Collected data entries
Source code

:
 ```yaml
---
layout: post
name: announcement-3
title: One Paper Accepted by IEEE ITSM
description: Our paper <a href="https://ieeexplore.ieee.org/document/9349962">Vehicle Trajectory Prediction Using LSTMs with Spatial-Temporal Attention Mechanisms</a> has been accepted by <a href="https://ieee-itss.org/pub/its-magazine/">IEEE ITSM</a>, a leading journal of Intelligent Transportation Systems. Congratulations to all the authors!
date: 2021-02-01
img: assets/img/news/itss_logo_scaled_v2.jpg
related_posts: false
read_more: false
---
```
* * *
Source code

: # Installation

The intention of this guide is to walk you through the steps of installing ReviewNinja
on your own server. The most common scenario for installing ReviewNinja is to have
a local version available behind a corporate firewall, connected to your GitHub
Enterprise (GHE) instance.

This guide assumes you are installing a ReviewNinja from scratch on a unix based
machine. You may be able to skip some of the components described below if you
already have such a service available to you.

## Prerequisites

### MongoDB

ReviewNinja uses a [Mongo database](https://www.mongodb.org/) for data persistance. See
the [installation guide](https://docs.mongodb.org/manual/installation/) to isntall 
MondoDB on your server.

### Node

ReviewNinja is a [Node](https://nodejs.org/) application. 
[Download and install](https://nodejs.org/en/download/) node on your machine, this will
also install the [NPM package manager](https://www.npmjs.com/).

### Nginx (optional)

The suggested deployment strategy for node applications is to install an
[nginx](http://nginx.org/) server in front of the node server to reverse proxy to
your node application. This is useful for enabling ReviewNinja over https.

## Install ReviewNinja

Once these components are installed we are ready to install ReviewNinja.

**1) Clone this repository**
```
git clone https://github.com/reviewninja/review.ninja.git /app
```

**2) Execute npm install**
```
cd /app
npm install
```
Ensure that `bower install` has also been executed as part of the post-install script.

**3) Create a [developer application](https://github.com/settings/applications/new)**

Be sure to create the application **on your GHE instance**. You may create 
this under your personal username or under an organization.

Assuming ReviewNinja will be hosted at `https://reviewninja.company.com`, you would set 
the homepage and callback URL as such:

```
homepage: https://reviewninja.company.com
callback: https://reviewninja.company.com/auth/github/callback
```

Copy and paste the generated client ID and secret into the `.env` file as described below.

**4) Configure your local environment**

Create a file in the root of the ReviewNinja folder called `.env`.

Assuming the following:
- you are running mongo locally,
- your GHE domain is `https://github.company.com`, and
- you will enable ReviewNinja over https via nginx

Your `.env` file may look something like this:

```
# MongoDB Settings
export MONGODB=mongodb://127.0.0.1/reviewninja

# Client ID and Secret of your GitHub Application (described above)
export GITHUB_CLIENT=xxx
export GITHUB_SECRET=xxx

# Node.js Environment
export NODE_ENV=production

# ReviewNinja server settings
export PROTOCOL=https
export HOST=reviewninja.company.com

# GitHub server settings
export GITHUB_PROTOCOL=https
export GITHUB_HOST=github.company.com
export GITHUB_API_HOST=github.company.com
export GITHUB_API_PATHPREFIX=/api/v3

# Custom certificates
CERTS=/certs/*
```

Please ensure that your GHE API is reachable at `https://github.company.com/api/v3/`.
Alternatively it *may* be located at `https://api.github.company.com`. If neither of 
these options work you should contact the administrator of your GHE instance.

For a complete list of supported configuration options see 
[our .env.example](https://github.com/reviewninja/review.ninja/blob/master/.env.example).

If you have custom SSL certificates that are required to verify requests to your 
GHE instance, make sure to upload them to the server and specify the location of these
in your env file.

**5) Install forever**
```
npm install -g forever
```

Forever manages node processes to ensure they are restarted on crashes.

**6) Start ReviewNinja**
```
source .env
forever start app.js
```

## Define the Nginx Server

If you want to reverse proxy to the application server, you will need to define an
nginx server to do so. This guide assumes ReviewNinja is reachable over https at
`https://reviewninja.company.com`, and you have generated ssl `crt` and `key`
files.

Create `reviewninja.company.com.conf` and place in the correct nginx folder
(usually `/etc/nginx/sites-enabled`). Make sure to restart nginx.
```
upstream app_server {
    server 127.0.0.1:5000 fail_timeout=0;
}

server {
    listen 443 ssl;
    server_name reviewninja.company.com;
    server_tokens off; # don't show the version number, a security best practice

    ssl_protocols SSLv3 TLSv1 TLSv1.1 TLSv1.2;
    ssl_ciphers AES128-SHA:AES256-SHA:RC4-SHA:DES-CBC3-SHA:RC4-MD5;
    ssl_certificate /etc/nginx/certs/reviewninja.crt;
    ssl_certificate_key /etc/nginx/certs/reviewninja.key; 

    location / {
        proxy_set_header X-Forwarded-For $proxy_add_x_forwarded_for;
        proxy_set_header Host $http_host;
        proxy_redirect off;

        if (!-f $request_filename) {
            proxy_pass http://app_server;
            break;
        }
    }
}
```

**What you have to do**
Gather all lines of the records that include the word "nodejs".

**Reply to the task**
ReviewNinja is a [Node](https://nodejs.org/) application. 
[Download and install](https://nodejs.org/en/download/) node on your machine, this will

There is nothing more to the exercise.